- The Washington Times - Wednesday, June 3, 2020

Journalists filed a class-action lawsuit in Minneapolis after dozens of reporters and photographers were arrested, pepper-sprayed, tear-gassed and shot with rubber bullets while covering the riots across the country following a white police officer killing George Floyd, a black man, on Memorial Day.

Jared Goyette, a freelance reporter who was under contract by a national publication to cover the demonstrations in Minneapolis, had notified police he was a member of the press but was shot in the face with a rubber bullet. He had to seek medical attention.

Mr. Goyette is the named plaintiff in the class action filed by the American Civil Liberties Union of Minnesota in the U.S. District Court for the District of Minnesota on Wednesday.

“The press is under assault in our city,” the lawsuit said. “These are not isolated incidents. The past week has been marked by an extraordinary escalation of unlawful force deliberately targeting reporters.”

The 42-page complaint details more than a dozen reporters who had conflicts with law enforcement while trying to cover the protests, which turned destructive and violent at night throughout the past week.

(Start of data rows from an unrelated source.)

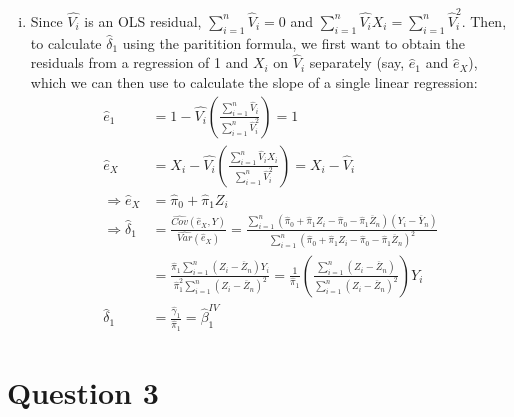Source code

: \documentclass{article}
\newcommand{\oly}[1]{\overline{Y}_{#1}}
\newcommand{\olz}[1]{\overline{Z}_{#1}}
\newcommand{\sumn}{\sum_{i=1}^{n}}
\newcommand{\bhat}{\hat{\beta}}
\newcommand{\biv}{\bhat^{IV}}
\begin{document}
\begin{enumerate}[(i)]
	\item Since $\hat{V_i}$ is an OLS residual, ${\sumn\hat{V}_i=0}$ and ${\sumn\hat{V_i}X_i = \sumn\hat{V}_i^2}$. Then, to calculate $\hat{\delta}_1$ using the paritition formula, we first want to obtain the residuals from a regression of 1 and $X_i$ on $\hat{V}_i$ separately (say, $\hat{e}_1$ and $\hat{e}_X$), which we can then use to calculate the slope of a single linear regression:
		\begin{align*}
			\hat{e}_1		&= 1 - \hat{V_i}\left(\frac{\sumn\hat{V}_i}{\sumn\hat{V}_i^2}\right) = 1					\\
			\hat{e}_X 		&= X_i - \hat{V_i}\left(\frac{\sumn\hat{V}_iX_i}{\sumn\hat{V}_i^2}\right) = X_i - \hat{V}_i	\\
\Rightarrow \hat{e}_X		&= \hat{\pi}_0 + \hat{\pi}_1Z_i																\\
\Rightarrow \hat{\delta}_1	&= \frac{\widehat{Cov}(\hat{e}_X,Y)}{\widehat{Var}(\hat{e}_X)}								
							= \frac{\sumn(\hat{\pi}_0 + \hat{\pi}_1Z_i - \hat{\pi}_0 - \hat{\pi}_1\olz{n})(Y_i-\oly{n})}{\sumn(\hat{\pi}_0 + \hat{\pi}_1Z_i - \hat{\pi}_0 - \hat{\pi}_1\olz{n})^2}																		\\
							&= \frac{\hat{\pi}_1\sumn(Z_i-\olz{n})Y_i}{\hat{\pi}_1^2\sumn(Z_i-\olz{n})^2} 
							= \frac{1}{\hat{\pi}_1}\left(\frac{\sumn(Z_i-\olz{n})}{\sumn(Z_i-\olz{n})^2}\right)Y_i		\\
			\hat{\delta}_1	&= \frac{\hat{\gamma}_1}{\hat{\pi}_1} = \biv_1
		\end{align*}
	
\end{enumerate}


\section*{Question 3}
\end{document}
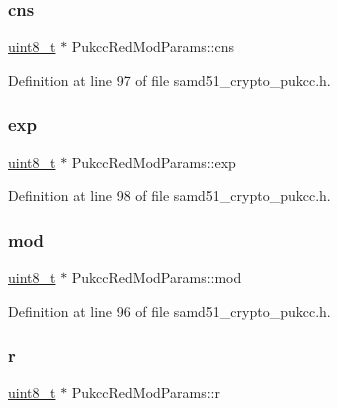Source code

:\subsubsection{\texorpdfstring{cns}{cns}}
{\footnotesize\ttfamily \hyperlink{stdint_8h_aba7bc1797add20fe3efdf37ced1182c5}{uint8\+\_\+t} $\ast$ Pukcc\+Red\+Mod\+Params\+::cns}



Definition at line 97 of file samd51\+\_\+crypto\+\_\+pukcc.\+h.

\mbox{\label{structPukccRedModParams_a63087de1b5936442aaeb0f4f0414429b}} 
\subsubsection{\texorpdfstring{exp}{exp}}
{\footnotesize\ttfamily \hyperlink{stdint_8h_aba7bc1797add20fe3efdf37ced1182c5}{uint8\+\_\+t} $\ast$ Pukcc\+Red\+Mod\+Params\+::exp}



Definition at line 98 of file samd51\+\_\+crypto\+\_\+pukcc.\+h.

\mbox{\label{structPukccRedModParams_af09d279077a4542a83ea1a1712c83cc1}} 
\subsubsection{\texorpdfstring{mod}{mod}}
{\footnotesize\ttfamily \hyperlink{stdint_8h_aba7bc1797add20fe3efdf37ced1182c5}{uint8\+\_\+t} $\ast$ Pukcc\+Red\+Mod\+Params\+::mod}



Definition at line 96 of file samd51\+\_\+crypto\+\_\+pukcc.\+h.

\mbox{\label{structPukccRedModParams_ad190b2cdf469a2c0effcbab941c4f844}} 
\subsubsection{\texorpdfstring{r}{r}}
{\footnotesize\ttfamily \hyperlink{stdint_8h_aba7bc1797add20fe3efdf37ced1182c5}{uint8\+\_\+t} $\ast$ Pukcc\+Red\+Mod\+Params\+::r}



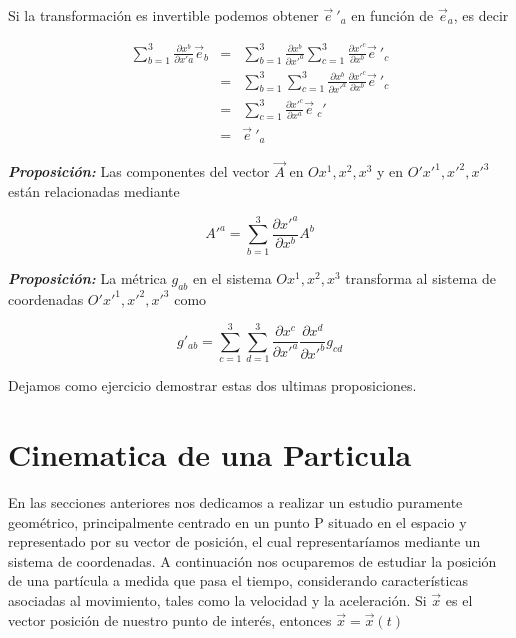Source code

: \documentclass[12pt]{report}
\begin{document}
Si la transformación es invertible podemos obtener $\vec{e}\ '_a$ en función de $\vec{e}_a$, es decir

\begin{eqnarray} \nonumber
\sum_{b=1}^3 \frac{\partial x^b}{\partial x'a} \vec{e}_b&=&\sum_{b=1}^3 \frac{\partial x^b}{\partial x'^a} \sum_{c=1}^3 \frac{\partial x'^c}{\partial x^b} \vec{e}\ '_c \\ \nonumber
&=&\sum_{b=1}^3 \sum_{c=1}^3\frac{\partial x^b}{\partial x'^a}  \frac{\partial x'^c}{\partial x^b} \vec{e}\ '_c \\ \nonumber
&=&\sum_{c=1}^3 \frac{\partial x'^c}{\partial x^a} \vec{e}\ _c ' \\ \nonumber
&=& \vec{e}\ '_a
\end{eqnarray}

\textbf{\textit{Proposición:}} Las componentes del vector $\vec{A}$ en $O x^1,x^2,x^3$ y en $O'x'^1,x'^2,x'^3$ están relacionadas mediante


\begin{equation} \label{2.90}
A'^a = \sum_{b=1}^3 \frac{\partial x'^a}{\partial x^b}A^b
\end{equation}


\textbf{\textit{Proposición:}} La métrica $g_{ab}$ en el sistema $O x^1,x^2,x^3$ transforma al sistema de coordenadas $O'x'^1,x'^2,x'^3$ como

\begin{equation} \label{2.91}
g'_{ab}= \sum_{c=1}^3 \sum_{d=1}^3 \frac{\partial x^c}{\partial x'^a}\frac{\partial x^d}{\partial x'^b} g_{cd}
\end{equation}


Dejamos como ejercicio demostrar estas dos ultimas proposiciones. 

\section{Cinematica de una Particula }


En las secciones anteriores nos dedicamos a realizar un estudio puramente geométrico, principalmente centrado en un punto P situado en el espacio y representado por su vector de posición, el cual representaríamos mediante un sistema de coordenadas. A continuación nos ocuparemos de estudiar la posición de una partícula a medida que pasa el tiempo, considerando características asociadas al movimiento, tales como la velocidad y la aceleración. Si $\vec{x}$ es el vector posición de nuestro punto de interés, entonces $\vec{x}=\vec{x}(t)$
\end{document}
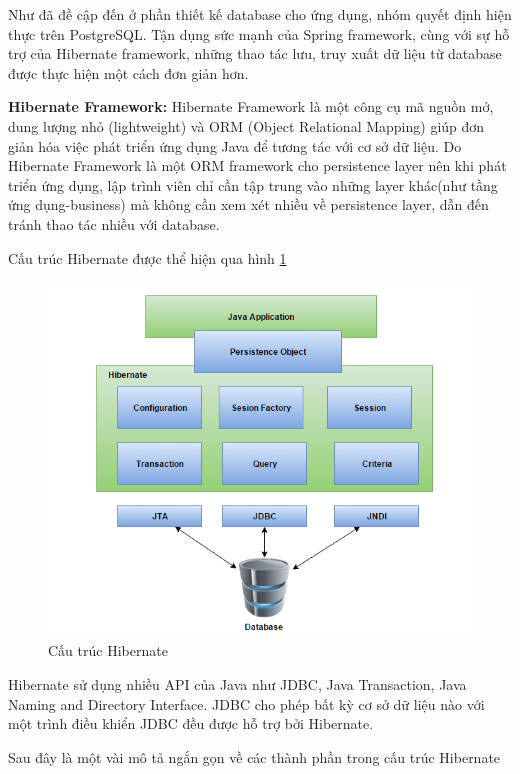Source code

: \documentclass[11pt,a4paper,oneside]{book}
\begin{document}
Như đã đề cập đến ở phần thiết kế database cho ứng dụng, nhóm quyết định hiện thực trên PostgreSQL. Tận dụng sức mạnh của Spring framework, cùng với sự hỗ trợ của Hibernate framework, những thao tác lưu, truy xuất dữ liệu từ database được thực hiện một cách đơn giản hơn.

\textbf{Hibernate Framework:} Hibernate Framework là một công cụ mã nguồn mở, dung lượng nhỏ (lightweight) và ORM (Object Relational Mapping) giúp đơn giản hóa việc phát triển ứng dụng Java để tương tác với cơ sở dữ liệu. Do Hibernate Framework là một ORM framework cho persistence layer nên khi phát triển ứng dụng, lập trình viên chỉ cần tập trung vào những layer khác(như tầng ứng dụng-business) mà không cần xem xét nhiều về persistence layer, dẫn đến tránh thao tác nhiều với database.

Cấu trúc Hibernate được thể hiện qua hình \ref{fig:3-hibernate-architecture}

\begin{figure}[h]
  \centering
     \includegraphics[width=12cm]{3-hibernate-architecture}
  \caption{Cấu trúc Hibernate}\label{fig:3-hibernate-architecture}
\end{figure}

Hibernate sử dụng nhiều API của Java như JDBC, Java Transaction, Java Naming and Directory Interface. JDBC cho  phép bất kỳ cơ sở dữ liệu nào với một trình điều khiển JDBC đều được hỗ trợ bởi Hibernate.

Sau đây là một vài mô tả ngắn gọn về các thành phần trong cấu trúc Hibernate
\end{document}
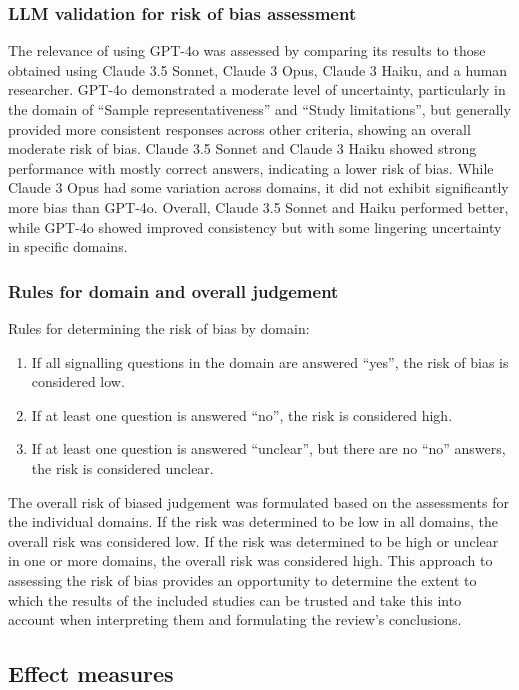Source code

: \documentclass[a4paper,fleqn]{cas-sc}
\begin{document}
\subsubsection{LLM validation for risk of bias assessment}

The relevance of using GPT-4o was assessed by comparing its results to those obtained using Claude 3.5 Sonnet, Claude 3 Opus, Claude 3 Haiku, and a human researcher. GPT-4o demonstrated a moderate level of uncertainty, particularly in the domain of ``Sample representativeness'' and ``Study limitations'', but generally provided more consistent responses across other criteria, showing an overall moderate risk of bias. Claude 3.5 Sonnet and Claude 3 Haiku showed strong performance with mostly correct answers, indicating a lower risk of bias. While Claude 3 Opus had some variation across domains, it did not exhibit significantly more bias than GPT-4o. Overall, Claude 3.5 Sonnet and Haiku performed better, while GPT-4o showed improved consistency but with some lingering uncertainty in specific domains.

\subsubsection{Rules for domain and overall judgement}
Rules for determining the risk of bias by domain:
\begin{enumerate}[noitemsep]
\item 
If all signalling questions in the domain are answered ``yes'', the risk of bias is considered low.
\item
If at least one question is answered ``no'', the risk is considered high. 
\item
If at least one question is answered ``unclear'', but there are no ``no'' answers, the risk is considered unclear.
\end{enumerate}

The overall risk of biased judgement was formulated based on the assessments for the individual domains. If the risk was determined to be low in all domains, the overall risk was considered low. If the risk was determined to be high or unclear in one or more domains, the overall risk was considered high. This approach to assessing the risk of bias provides an opportunity to determine the extent to which the results of the included studies can be trusted and take this into account when interpreting them and formulating the review's conclusions.

\subsection{Effect measures}
\end{document}
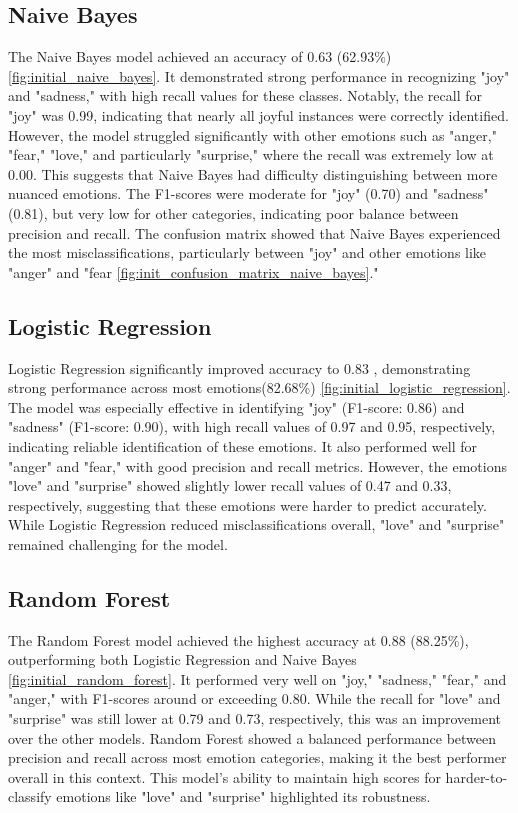 \clearpage

\subsection{Naive Bayes}
The Naive Bayes model achieved an accuracy of 0.63 (62.93\%) \ref{fig:initial_naive_bayes}. It demonstrated strong performance in recognizing "joy" and "sadness," with high recall values for these classes. Notably, the recall for "joy" was 0.99, indicating that nearly all joyful instances were correctly identified. However, the model struggled significantly with other emotions such as "anger," "fear," "love," and particularly "surprise," where the recall was extremely low at 0.00. This suggests that Naive Bayes had difficulty distinguishing between more nuanced emotions. The F1-scores were moderate for "joy" (0.70) and "sadness" (0.81), but very low for other categories, indicating poor balance between precision and recall. The confusion matrix showed that Naive Bayes experienced the most misclassifications, particularly between "joy" and other emotions like "anger" and "fear \ref{fig:init_confusion_matrix_naive_bayes}."

\subsection{Logistic Regression}
Logistic Regression significantly improved accuracy to 0.83 , demonstrating strong performance across most emotions(82.68\%) \ref{fig:initial_logistic_regression}. The model was especially effective in identifying "joy" (F1-score: 0.86) and "sadness" (F1-score: 0.90), with high recall values of 0.97 and 0.95, respectively, indicating reliable identification of these emotions. It also performed well for "anger" and "fear," with good precision and recall metrics. However, the emotions "love" and "surprise" showed slightly lower recall values of 0.47 and 0.33, respectively, suggesting that these emotions were harder to predict accurately. While Logistic Regression reduced misclassifications overall, "love" and "surprise" remained challenging for the model.

\subsection{Random Forest}
The Random Forest model achieved the highest accuracy at 0.88 (88.25\%), outperforming both Logistic Regression and Naive Bayes \ref{fig:initial_random_forest}. It performed very well on "joy," "sadness," "fear," and "anger," with F1-scores around or exceeding 0.80. While the recall for "love" and "surprise" was still lower at 0.79 and 0.73, respectively, this was an improvement over the other models. Random Forest showed a balanced performance between precision and recall across most emotion categories, making it the best performer overall in this context. This model's ability to maintain high scores for harder-to-classify emotions like "love" and "surprise" highlighted its robustness.

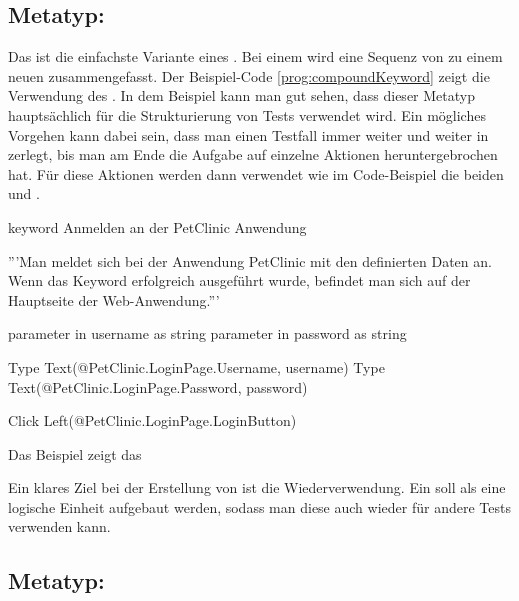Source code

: \subsection{Metatyp: }

Das  ist die einfachste Variante eines . Bei einem  wird eine Sequenz von  zu einem neuen  zusammengefasst. Der Beispiel-Code \ref{prog:compoundKeyword} zeigt die Verwendung des  . In dem Beispiel kann man gut sehen, dass dieser Metatyp hauptsächlich für die Strukturierung von Tests verwendet wird. Ein mögliches Vorgehen kann dabei sein, dass man einen Testfall immer weiter und weiter in  zerlegt, bis man am Ende die Aufgabe auf einzelne Aktionen heruntergebrochen hat. Für diese Aktionen werden dann  verwendet wie im Code-Beispiel die beiden   und .

\begin{program}
\begin{JavaCode}
keyword Anmelden an der PetClinic Anwendung {
	'''Man meldet sich bei der Anwendung PetClinic mit den definierten 
	   Daten an. Wenn das Keyword erfolgreich ausgeführt wurde, 
	   befindet man sich auf der Hauptseite der Web-Anwendung.'''
	
	parameter in username as string
	parameter in password as string
	
	Type Text(@PetClinic.LoginPage.Username, username)
	Type Text(@PetClinic.LoginPage.Password, password)
	
	Click Left(@PetClinic.LoginPage.LoginButton)
}
\end{JavaCode}
\caption{Das Beispiel zeigt das  }
\label{prog:compoundKeyword}
\end{program}

\SuperPar
Ein klares Ziel bei der Erstellung von  ist die Wiederverwendung. Ein  soll als eine logische Einheit aufgebaut werden, sodass man diese auch wieder für andere Tests verwenden kann. 


\subsection{Metatyp: }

The lawsuit noted the arrest of CNN correspondent Omar Jimenez, who was led away on national television. Mr. Jimenez told the state patrol to “put us back where you want us, we are getting out of your way,” according to court papers. He was released only after CNN President Jeff Zucker spoke to Minnesota Gov. Tim Walz.

Tannen Maury, a photojournalist working for the European Press Photo Agency, was arrested and charged with a curfew violation despite media being exempt from the curfew orders.

Los Angeles Times reporter Molly Hennessy-Fiske and Carolyn Cole, a photographer, were held against a wall and tear-gassed. Both were wearing press credentials.

“Actions like this make protesters, people trying to advocate for change, more vulnerable because journalists provide a witness and police are aware of that,” Mr. Goyette said. “Without journalists there, police or other people in power can feel a sense of impunity that no one will see what’s happening anyway. Everyone needs to know people are watching.”

The ACLU of Minnesota said in the lawsuit that the Minneapolis police have violated constitutional rights, including the freedom of the press.

They are seeking an injunction preventing the city and police from targeting reporters.

“The power of the people is rooted in the ability of the free press to investigate and report news, especially at a time like this when police have brutally murdered one of our community members,” said Teresa Nelson, legal director for the ACLU of Minnesota. “Police are using violence and threats to undermine that power, and we cannot let that happen. Public transparency is absolutely necessary for police accountability.”

The city of Minneapolis and the chief of police are named defendants in the suit.

Erik Nilsson, Minneapolis city attorney, said they respect the constitutional rights of everyone, including protesters and reporters.

“We will review the allegations and take them seriously. We continue to support the First Amendment rights of everyone in Minneapolis,” Mr. Nilsson said in a statement to The Washington Times responding to the lawsuit.

The actions detailed in the lawsuit are similar to other incidents across the country.

The Associated Press reported Tuesday that Robert Bumsted, a video-journalist, and Maye-E Wong, a photographer, were wearing AP identification while documenting the protests in lower Manhattan, but they were surrounded by at least half a dozen officers and forced to leave.

NYPD officials said they would “review this as soon as possible,” the AP reported.

Violence against reporters has not only been attributed to officers, but also some of the protesters.

A TV crew was pepper-sprayed in Louisville, Kentucky, and a television reporter in South Carolina was hit in the head by a rock.

A Fox News reporter and his cameraman were chased out of a protest near the White House and had their equipment smashed.

Demonstrators also broke windows and tagged the CNN headquarters in Atlanta with graffiti.

• This article is based in part on wire service reports.